To the surprise of Mortimer Durand that is exactly what Amir Abdur Rahman did. He signed on the dotted line and with that single signature on a document written in a language that he did not know, Amir Abdur Rahman gifted away much of southern Afghanistan to the British Empire. Pathans in the distant frontier did not protest immediately because news travelled leisurely through the high mountains.
As for the British, the Durand Agreement was welcome news. With the frontier area in British control, there was no longer any need for humiliating wars with the Afghans. Durand was in seventh heaven. But Abdur Rahman was a wounded man.

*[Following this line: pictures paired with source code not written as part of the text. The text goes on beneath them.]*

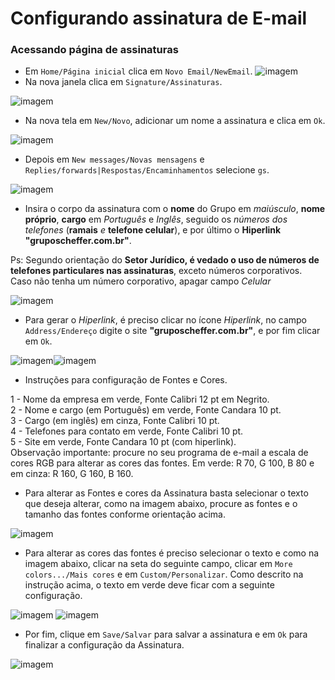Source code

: # **Configurando assinatura de E-mail**

### Acessando página de assinaturas

* Em `Home/Página inicial` clica em `Novo Email/NewEmail`.
![imagem](images/new_email.PNG)
* Na nova janela clica em `Signature/Assinaturas`.

![imagem](images/assinaturas.png)

* Na nova tela em `New/Novo`, adicionar um nome a assinatura e clica em `Ok`.

![imagem](images/nome.png)

* Depois em `New messages/Novas mensagens` e `Replies/forwards|Respostas/Encaminhamentos` selecione `gs`.


![imagem](images/msg.png)

* Insira o corpo da assinatura com o **nome** do Grupo em *maiúsculo*, **nome próprio**, **cargo** em *Português* e *Inglês*, seguido os *números dos telefones* (**ramais** *e* **telefone celular**), e por último o **Hiperlink "gruposcheffer.com.br"**.

Ps: Segundo orientação do **Setor Jurídico, é vedado o uso de números de telefones particulares nas assinaturas**, exceto números corporativos. Caso não tenha um número corporativo, apagar campo *Celular*

![imagem](images/corpo.png)

* Para gerar o *Hiperlink*, é preciso clicar no ícone *Hiperlink*, no campo `Address/Endereço` digite o site **"gruposcheffer.com.br"**, e por fim clicar em `Ok`.

![imagem](images/link.png)![imagem](images/link1.PNG)

* Instruções para configuração de Fontes e Cores.

1 -	Nome da empresa em verde, Fonte Calibri 12 pt em Negrito.  
2 -	Nome e cargo (em Português) em verde, Fonte Candara 10 pt.  
3 -	Cargo (em inglês) em cinza, Fonte Calibri 10 pt.  
4 -	Telefones para contato em verde, Fonte Calibri 10 pt.  
5 -	Site em verde, Fonte Candara 10 pt (com hiperlink).  
Observação importante: procure no seu programa de e-mail a escala de cores RGB para alterar as cores das fontes. Em verde: R 70, G 100, B 80 e em cinza: R 160, G 160, B 160. 

* Para alterar as Fontes e cores da Assinatura basta selecionar o texto que deseja alterar, como na imagem abaixo, procure as fontes e o tamanho das fontes conforme orientação acima.

![imagem](images/fontes.png)

* Para alterar as cores das fontes é preciso selecionar o texto e como na imagem abaixo, clicar na seta do seguinte campo, clicar em `More colors.../Mais cores` e em `Custom/Personalizar`. Como descrito na instrução acima, o texto em verde deve ficar com a seguinte configuração.

![imagem](images/cor1.png)
![imagem](images/cor2.png)

* Por fim, clique em `Save/Salvar` para salvar a assinatura e em `Ok` para finalizar a configuração da Assinatura. 

![imagem](images/fi.png)






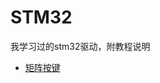 # STM32
我学习过的stm32驱动，附教程说明
- [矩阵按键](https://github.com/WangTingZheng/STM32/blob/master/%E7%9F%A9%E9%98%B5%E6%8C%89%E9%94%AE%20key/%E7%9F%A9%E9%98%B5%E6%8C%89%E9%94%AE.md)
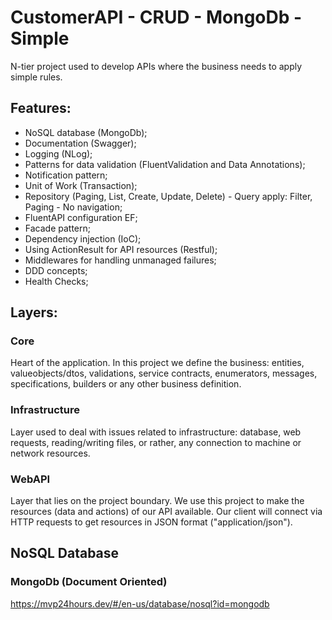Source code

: # CustomerAPI - CRUD - MongoDb - Simple
N-tier project used to develop APIs where the business needs to apply simple rules.

## Features:
- NoSQL database (MongoDb); 
- Documentation (Swagger); 
- Logging (NLog); 
- Patterns for data validation (FluentValidation and Data Annotations);
- Notification pattern;
- Unit of Work (Transaction);
- Repository (Paging, List, Create, Update, Delete) - Query apply: Filter, Paging - No navigation;
- FluentAPI configuration EF;
- Facade pattern;
- Dependency injection (IoC);
- Using ActionResult for API resources (Restful);
- Middlewares for handling unmanaged failures;
- DDD concepts;
- Health Checks;

## Layers:

### Core
Heart of the application. In this project we define the business: entities, valueobjects/dtos, validations, service contracts, enumerators, messages, specifications, builders or any other business definition.

### Infrastructure
Layer used to deal with issues related to infrastructure: database, web requests, reading/writing files, or rather, any connection to machine or network resources.

### WebAPI
Layer that lies on the project boundary. We use this project to make the resources (data and actions) of our API available. Our client will connect via HTTP requests to get resources in JSON format ("application/json").

## NoSQL Database

### MongoDb (Document Oriented)
https://mvp24hours.dev/#/en-us/database/nosql?id=mongodb


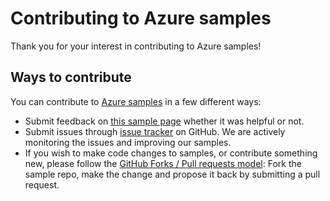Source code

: # Contributing to Azure samples

Thank you for your interest in contributing to Azure samples!

## Ways to contribute

You can contribute to [Azure samples](https://github.com/Azure-Samples/app-service-dotnet-manage-authentication-for-functions) in a few different ways:

- Submit feedback on [this sample page](https://azure.microsoft.com/documentation/samples/app-service-dotnet-manage-authentication-for-functions/) whether it was helpful or not.  
- Submit issues through [issue tracker](https://github.com/Azure-Samples/app-service-dotnet-manage-authentication-for-functions/issues) on GitHub. We are actively monitoring the issues and improving our samples.
- If you wish to make code changes to samples, or contribute something new, please follow the [GitHub Forks / Pull requests model](https://help.github.com/articles/fork-a-repo/): Fork the sample repo, make the change and propose it back by submitting a pull request.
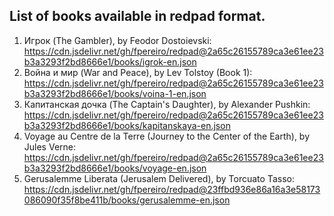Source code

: ## List of books available in redpad format.

1) Игрок (The Gambler), by Feodor Dostoievski: https://cdn.jsdelivr.net/gh/fpereiro/redpad@2a65c26155789ca3e61ee23b3a3293f2bd8666e1/books/igrok-en.json
2) Война и мир (War and Peace), by Lev Tolstoy (Book 1): https://cdn.jsdelivr.net/gh/fpereiro/redpad@2a65c26155789ca3e61ee23b3a3293f2bd8666e1/books/voina-1-en.json
3) Капитанская дочка (The Captain's Daughter), by Alexander Pushkin: https://cdn.jsdelivr.net/gh/fpereiro/redpad@2a65c26155789ca3e61ee23b3a3293f2bd8666e1/books/kapitanskaya-en.json
4) Voyage au Centre de la Terre (Journey to the Center of the Earth), by Jules Verne: https://cdn.jsdelivr.net/gh/fpereiro/redpad@2a65c26155789ca3e61ee23b3a3293f2bd8666e1/books/voyage-en.json
5) Gerusalemme Liberata (Jerusalem Delivered), by Torcuato Tasso: https://cdn.jsdelivr.net/gh/fpereiro/redpad@23ffbd936e86a16a3e58173086090f35f8be411b/books/gerusalemme-en.json
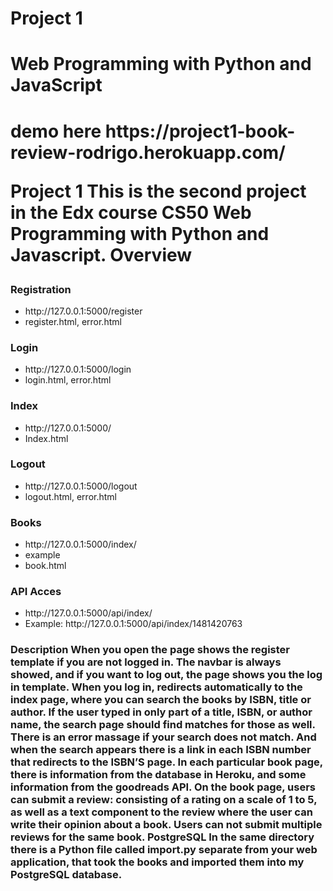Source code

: # Project 1

<h1>Web Programming with Python and JavaScript</h1>
<h1> demo here https://project1-book-review-rodrigo.herokuapp.com/

Project 1
This is the second project in the Edx course CS50 Web Programming with Python and Javascript.
Overview
<h3>Registration</h3>
<ul>
<li>http://127.0.0.1:5000/register</li>
<li>register.html, error.html
</li></ul>
<h3>Login</h3>
<ul>
<li>http://127.0.0.1:5000/login</li>
<li>login.html, error.html</li></ul>
 
<h3>Index</h3>
<ul>
<li>http://127.0.0.1:5000/</li>
<li>Index.html</li></ul>
<h3>Logout</h3>
<ul>
<li>http://127.0.0.1:5000/logout</li>
<li>logout.html, error.html</li>
 </ul>
<h3>Books</h3>
   <ul>
<li>http://127.0.0.1:5000/index/<isbn></li>
<li>example</li>
<li>book.html</li>
     </ul>
<h3>API Acces</h3>
  <ul>
<li>http://127.0.0.1:5000/api/index/<isbn></li>
<li>Example: http://127.0.0.1:5000/api/index/1481420763</li>
 </ul>
<h3>Description
When you open the page shows the register template if you are not logged in. The navbar is always showed, and if you want to log out, the page shows you the log in template.
When you log in, redirects automatically to the index page, where you can search the books by ISBN, title or author.  If the user typed in only part of a title, ISBN, or author name, the search page should find matches for those as well.
There is an error massage if your search does not match. And when the search appears there is a link in each ISBN number that redirects to the ISBN’S page.
In each particular book page, there is information from the database in Heroku, and some information from the goodreads API.
On the book page, users can submit a review: consisting of a rating on a scale of 1 to 5, as well as a text component to the review where the user can write their opinion about a book. Users can not submit multiple reviews for the same book.
PostgreSQL
In the same directory there is a Python file called import.py separate from your web application, that took the books and imported them into my PostgreSQL database. 

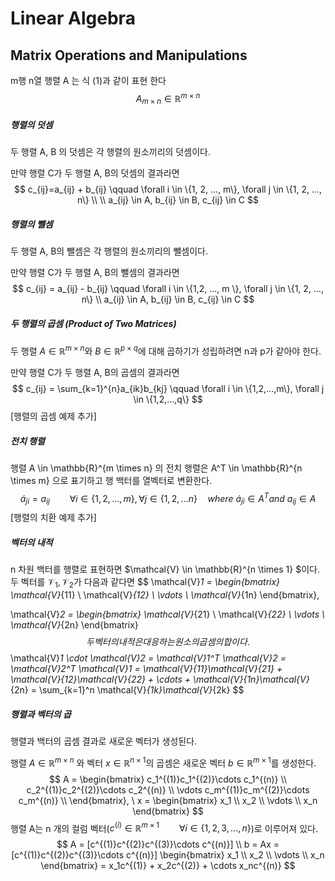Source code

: # Linear Algebra

## Matrix Operations and Manipulations

m행 n열 행렬 A 는 식 (1)과 같이 표현 한다
$$
A_{m \times n} \in \mathbb{R}^{m \times n}
$$

##### 행렬의 덧셈

두 행렬 A, B 의 덧셈은 각 행렬의 원소끼리의 덧셈이다.

만약 행렬 C가 두 행렬 A, B의 덧셈의 결과라면
$$
c_{ij}=a_{ij} + b_{ij} \qquad \forall i \in \{1, 2, ..., m\}, \forall j \in \{1, 2, ..., n\} \\
\\
a_{ij} \in A, b_{ij} \in B, c_{ij} \in C
$$

##### 행렬의 뺄셈

두 행렬 A, B의 뺄셈은 각 행렬의 원소끼리의 뺄셈이다.

만약 행렬 C가 두 행렬 A, B의 뺄셈의 결과라면
$$
c_{ij} = a_{ij} - b_{ij} \qquad \forall i \in \{1,2, ..., m \}, \forall j \in \{1, 2, ..., n\} \\
a_{ij} \in A, b_{ij} \in B, c_{ij} \in C
$$

##### 두 행렬의 곱셈 (Product of Two Matrices)

두 행렬 $A \in \mathbb{R}^{m \times n}$와 $B\in \mathbb{R}^{p \times q}$에 대해 곱하기가 성립하려면 n과 p가 같아야 한다.

만약 행렬 C가 두 행렬 A, B의 곱셈의 결과라면
$$
c_{ij} = \sum_{k=1}^{n}a_{ik}b_{kj} \qquad \forall i \in \{1,2,...,m\}, \forall j \in \{1,2,...,q\}
$$
[행렬의 곱셈 예제 추가]

##### 전치 행렬

행렬 A \in \mathbb{R}^{m \times n} 의 전치 행렬은 A^T \in \mathbb{R}^{n \times m} 으로 표기하고 행 백터를 열벡터로 변환한다.
$$
\acute{a}_{ji}=a_{ij} \qquad \forall i \in \{1,2,...,m\}, \forall j \in \{1,2,...n\} \quad where\ \acute{a}_{ji} \in A^T and\ a_{ij} \in A
$$
[행렬의 치환 예제 추가]

##### 벡터의 내적

n 차원 백터를 행렬로 표현하면 $\mathcal{V} \in \mathbb{R}^{n \times 1} $이다. 두 벡터를 $\mathcal{V}_1, \mathcal{V}_2$가 다음과 같다면
$$
\mathcal{V}_1 = 
\begin{bmatrix}
\mathcal{V}_{11} \\
\mathcal{V}_{12} \\
\vdots \\
\mathcal{V}_{1n}
\end{bmatrix},

\mathcal{V}_2 = 
\begin{bmatrix}
\mathcal{V}_{21} \\
\mathcal{V}_{22} \\
\vdots \\
\mathcal{V}_{2n}
\end{bmatrix}
$$
두 벡터의 내적은 대응하는 원소의 곱셈의 합이다.
$$
\mathcal{V}_1 \cdot \mathcal{V}_2 = \mathcal{V}_1^T \mathcal{V}_2 = \mathcal{V}_2^T \mathcal{V}_1 = \mathcal{V}_{11}\mathcal{V}_{21} + \mathcal{V}_{12}\mathcal{V}_{22} + 
\cdots + \mathcal{V}_{1n}\mathcal{V}_{2n} = \sum_{k=1}^n \mathcal{V}_{1k}\mathcal{V}_{2k}
$$

##### 행렬과 벡터의 곱

행렬과 백터의 곱셈 결과로 새로운 벡터가 생성된다.

행렬 $A \in \mathbb{R}^{m \times n}$ 와 벡터 $x \in \mathbb{R}^{n \times 1}$의 곱셈은 새로운 벡터 $b \in \mathbb{R}^{m \times 1}$를 생성한다.
$$
A = 
\begin{bmatrix}
c_1^{(1)}c_1^{(2)}\cdots c_1^{(n)} \\
c_2^{(1)}c_2^{(2)}\cdots c_2^{(n)} \\
\vdots
c_m^{(1)}c_m^{(2)}\cdots c_m^{(n)} \\
\end{bmatrix}, 
\ x = 
\begin{bmatrix}
x_1 \\
x_2 \\
\vdots \\
x_n 
\end{bmatrix}
$$
행렬 A는 n 개의 컬럼 벡터($c^{(i)} \in \mathbb{R}^{m \times 1} \qquad \forall i \in \{1,2,3,...,n\}$)로 이루어져 있다.
$$
A = [c^{(1)}c^{(2)}c^{(3)}\cdots c^{(n)}] \\
b = Ax = [c^{(1)}c^{(2)}c^{(3)}\cdots c^{(n)}]
\begin{bmatrix}
x_1 \\
x_2 \\
\vdots \\
x_n
\end{bmatrix}
= x_1c^{(1)} + x_2c^{(2)} + \cdots x_nc^{(n)}
$$
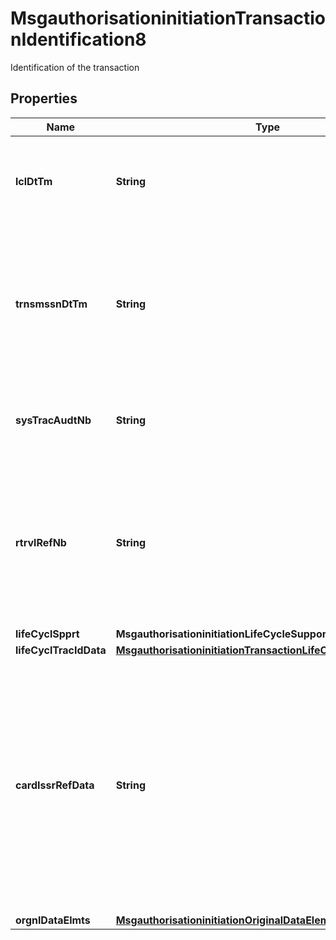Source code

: 

# MsgauthorisationinitiationTransactionIdentification8

Identification of the transaction

## Properties

| Name | Type | Description | Notes |
|------------ | ------------- | ------------- | -------------|
|**lclDtTm** | **String** | The local date and time at which the transaction took place at the point of interaction. |  [optional] |
|**trnsmssnDtTm** | **String** | The date and time that the message was sent to the Mastercard Switch Platform, expressed in Coordinated Universal Time (UTC). |  [optional] |
|**sysTracAudtNb** | **String** | An identifier of the transaction assigned by the message originator. |  [optional] |
|**rtrvlRefNb** | **String** | An identifier of the transaction source document generated by the system retaining it, such as a receipt in an acceptor point-of-sale system. |  [optional] |
|**lifeCyclSpprt** | **MsgauthorisationinitiationLifeCycleSupport1Code** |  |  [optional] |
|**lifeCyclTracIdData** | [**MsgauthorisationinitiationTransactionLifeCycleIdentification1**](MsgauthorisationinitiationTransactionLifeCycleIdentification1.md) |  |  [optional] |
|**cardIssrRefData** | **String** | Data supplied by Visa for authorization initiation or incremental authorization. The Acquirer can pass Card Issuer Reference Data from a previous authorization response (Visa only) for incremental authorization purposes. |  [optional] |
|**orgnlDataElmts** | [**MsgauthorisationinitiationOriginalDataElements1**](MsgauthorisationinitiationOriginalDataElements1.md) |  |  [optional] |



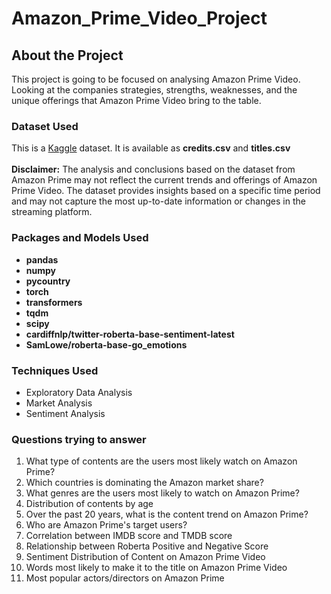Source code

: # Amazon_Prime_Video_Project
## About the Project
This project is going to be focused on analysing Amazon Prime Video. Looking at the companies strategies, strengths, weaknesses, and the unique offerings that Amazon Prime Video bring to the table.
### Dataset Used
This is a [Kaggle](https://www.kaggle.com/datasets/dgoenrique/amazon-prime-movies-and-tv-shows) dataset. It is available as **credits.csv** and **titles.csv** <br><br>
**Disclaimer:** The analysis and conclusions based on the dataset from Amazon Prime may not reflect the current trends and offerings of Amazon Prime Video. The dataset provides insights based on a specific time period and may not capture the most up-to-date information or changes in the streaming platform.
### Packages and Models Used
- **pandas**
- **numpy**
- **pycountry**
- **torch**
- **transformers**
- **tqdm**
- **scipy**
- **cardiffnlp/twitter-roberta-base-sentiment-latest**
- **SamLowe/roberta-base-go_emotions**
### Techniques Used
- Exploratory Data Analysis
- Market Analysis
- Sentiment Analysis
### Questions trying to answer
1. What type of contents are the users most likely watch on Amazon Prime?
2. Which countries is dominating the Amazon market share?
3. What genres are the users most likely to watch on Amazon Prime?
4. Distribution of contents by age
5. Over the past 20 years, what is the content trend on Amazon Prime?
6. Who are Amazon Prime's target users?
7. Correlation between IMDB score and TMDB score
8. Relationship between Roberta Positive and Negative Score
9. Sentiment Distribution of Content on Amazon Prime Video
10. Words most likely to make it to the title on Amazon Prime Video
11. Most popular actors/directors on Amazon Prime 
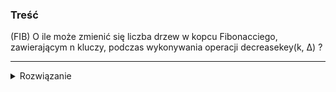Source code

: ### Treść
(FIB)
O ile może zmienić się liczba drzew w kopcu Fibonacciego, zawierającym n kluczy, podczas
wykonywania operacji decreasekey(k, Δ) ?

------
<details><summary>Rozwiązanie</summary>
<p>
    
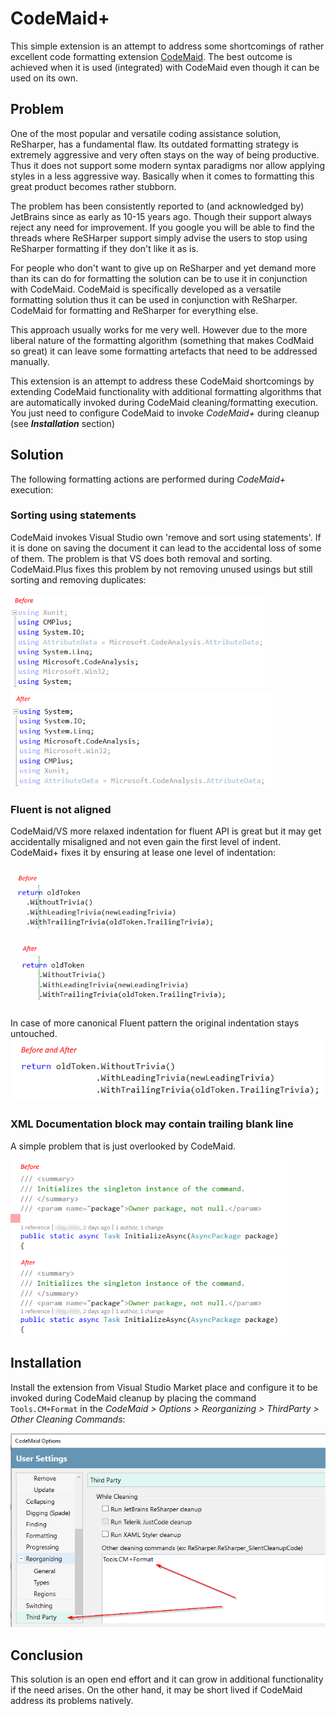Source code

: # CodeMaid+

This simple extension is an attempt to address some shortcomings of rather excellent code formatting extension [CodeMaid](http://www.codemaid.net/). The best outcome is achieved when it is used (integrated) with CodeMaid even though it can be used on its own.

## Problem

One of the most popular and versatile coding assistance solution, ReSharper, has a fundamental flaw. Its outdated formatting strategy is extremely aggressive and very often stays on the way of being productive. Thus it does not support some modern syntax paradigms nor allow applying styles in a less aggressive way. Basically when it comes to formatting this great product becomes rather stubborn.

The problem has been consistently reported to (and acknowledged by) JetBrains since as early as 10-15 years ago. Though their support always reject any need for improvement. If you google you will be able to find the threads where ReSHarper support simply advise the users to stop using ReSharper formatting if they don't like it as is.  

For people who don't want to give up on ReSharper and yet demand more than its can do for formatting the solution can be to use it in conjunction with CodeMaid. CodeMaid is specifically developed as a versatile formatting solution thus it can be used in conjunction with ReSharper. CodeMaid for formatting and ReSharper for everything else.  

This approach usually works for me very well. However due to the more liberal nature of the formatting algorithm (something that makes CodMaid so great) it can leave some formatting artefacts that need to be addressed manually.

This extension is an attempt to address these CodeMaid shortcomings by extending CodeMaid functionality with additional formatting algorithms that are automatically invoked during CodeMaid cleaning/formatting execution. 
You just need to configure CodeMaid to invoke _CodeMaid+_ during cleanup (see _**Installation**_ section)
## Solution

The following formatting actions are performed during _CodeMaid+_ execution:

### Sorting using statements 
CodeMaid invokes Visual Studio own 'remove and sort using statements'. If it is done on saving the document it can lead to the accidental loss of some of them. The problem is that VS does both removal and sorting. CodeMaid.Plus fixes this problem by not removing unused usings but still sorting and removing duplicates:

![](images/using.before.png)
![](images/using.after.png)

### Fluent is not aligned
CodeMaid/VS more relaxed indentation for fluent API is great but it may get accidentally misaligned and not even gain the first level of indent. CodeMaid+ fixes it by ensuring at lease one level of indentation:

![](images/indent-1.before.png)
![](images/indent-1.after.png)

In case of more canonical Fluent pattern the original indentation stays untouched.
![](images/indent-2.after.png)

### XML Documentation block may contain trailing blank line

A simple problem that is just overlooked by CodeMaid.

![](images/doc.before.png)
![](images/doc.after.png)


## Installation

Install the extension from Visual Studio Market place and configure it to be invoked during CodeMaid cleanup by placing the command `Tools.CM+Format` in the _CodeMaid > Options > Reorganizing > ThirdParty > Other Cleaning Commands_:

![](images/config.png)
 

## Conclusion

This solution is an open end effort and it can grow in additional functionality if the need arises. On the other hand, it may be short lived if CodeMaid address its problems natively.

Durand’s seven-week stay in Kabul was a contest between two strong-willed personalities; one an ambitious diplomat and the other a cruel ruler. The wily Durand was pleased to absorb a territory that Abdur Rahman was finding tiresome. The British official wanted to have his name on the arrangement; the Afghan Amir believed the deal was temporary. But even as they were signing the one-page document, they both knew they were writing history with blurred lines.
On the morning of 12 November 1893, the foreign secretary of India, Sir Mortimer Durand, also drew a line across a small map. It is said that the Amir of Afghanistan, Abdur Rahman, nodded in approval. No Afghan aide was present in that room so there was no witness to the Amir’s approval. There are no Afghan accounts either of the event so we have to rely on the version given by British writers. These writings are available in plenty, and they have all been self-laudatory.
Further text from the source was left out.